## REQUIREMENT
Reproduce the lines of the material exactly, excluding every image.

DATA EXCERPTS START

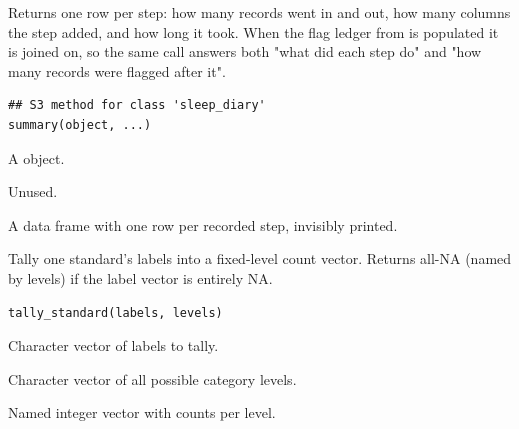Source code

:\documentclass[a4paper]{book}
\begin{document}
%
\begin{Description}
Returns one row per step: how many records went in and out, how many columns
the step added, and how long it took. When the flag ledger from
 is populated it is joined on, so the same call answers both
"what did each step do" and "how many records were flagged after it".
\end{Description}
%
\begin{Usage}
\begin{verbatim}
## S3 method for class 'sleep_diary'
summary(object, ...)
\end{verbatim}
\end{Usage}
%
\begin{Arguments}
\begin{ldescription}
\item[\code{object}] A  object.

\item[\code{...}] Unused.
\end{ldescription}
\end{Arguments}
%
\begin{Value}
A data frame with one row per recorded step, invisibly printed.
\end{Value}
%
\begin{Description}
Tally one standard's labels into a fixed-level count vector.
Returns all-NA (named by levels) if the label vector is entirely NA.
\end{Description}
%
\begin{Usage}
\begin{verbatim}
tally_standard(labels, levels)
\end{verbatim}
\end{Usage}
%
\begin{Arguments}
\begin{ldescription}
\item[\code{labels}] Character vector of labels to tally.

\item[\code{levels}] Character vector of all possible category levels.
\end{ldescription}
\end{Arguments}
%
\begin{Value}
Named integer vector with counts per level.
\end{Value}
\end{document}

DATA EXCERPTS END

## OUTPUT FOR THIS TASK
Source code

:\documentclass[a4paper]{book}
\begin{document}
%
\begin{Description}
Returns one row per step: how many records went in and out, how many columns
the step added, and how long it took. When the flag ledger from
 is populated it is joined on, so the same call answers both
"what did each step do" and "how many records were flagged after it".
\end{Description}
%
\begin{Usage}
\begin{verbatim}
## S3 method for class 'sleep_diary'
summary(object, ...)
\end{verbatim}
\end{Usage}
%
\begin{Arguments}
\begin{ldescription}
\item[\code{object}] A  object.

\item[\code{...}] Unused.
\end{ldescription}
\end{Arguments}
%
\begin{Value}
A data frame with one row per recorded step, invisibly printed.
\end{Value}
%
\begin{Description}
Tally one standard's labels into a fixed-level count vector.
Returns all-NA (named by levels) if the label vector is entirely NA.
\end{Description}
%
\begin{Usage}
\begin{verbatim}
tally_standard(labels, levels)
\end{verbatim}
\end{Usage}
%
\begin{Arguments}
\begin{ldescription}
\item[\code{labels}] Character vector of labels to tally.

\item[\code{levels}] Character vector of all possible category levels.
\end{ldescription}
\end{Arguments}
%
\begin{Value}
Named integer vector with counts per level.
\end{Value}
\end{document}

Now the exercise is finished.